The Sennheiser HD 660S2 improve upon their predecessors while facing the daunting task of replacing a cult classic.
- Time-tested build that should last years
- Easily available replacement parts
- Balanced cable bundled in the package
- Uncolored and highly-resolving midrange
- Much improved sub-bass response over the HD 650 and the HD 660S
- Better upper-treble extension than the previous HD 6xx series of headphones.
- Better macro and microdynamics than their predecessors.
- Good imaging
- Clamp-force may be tight for some
- Presence region peak can be distracting at times (intentional tuning choice)
- Vocals are not as forward as the HD 600, nor as lush as the HD 650
- Staging is average in the larger scheme of things
- Pricing could be lower given the highly competitive market
Sennheiser has a unique problem: it is its own competition in many aspects.
Let me further clarify that statement.
The HD 650 were released over two decades ago.

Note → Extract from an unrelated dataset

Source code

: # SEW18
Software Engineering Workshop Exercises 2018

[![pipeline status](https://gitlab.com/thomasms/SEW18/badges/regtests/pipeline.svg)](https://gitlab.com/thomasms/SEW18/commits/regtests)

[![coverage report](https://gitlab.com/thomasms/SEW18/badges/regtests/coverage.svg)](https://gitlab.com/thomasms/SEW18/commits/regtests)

Even now they remain relevant, a staple even when it comes to open-back dynamic driver headphones.
So, how do you follow up a bonafide classic? There is no easy answer to that question. Sennheiser has been hard at work, trying to capture lightning in a bottle one more time.
The weight of expectations bears heavier on the HD 660S2 than any other pair of mid-range headphones. Perhaps unfairly so, but that’s what makes reviewing them worthwhile.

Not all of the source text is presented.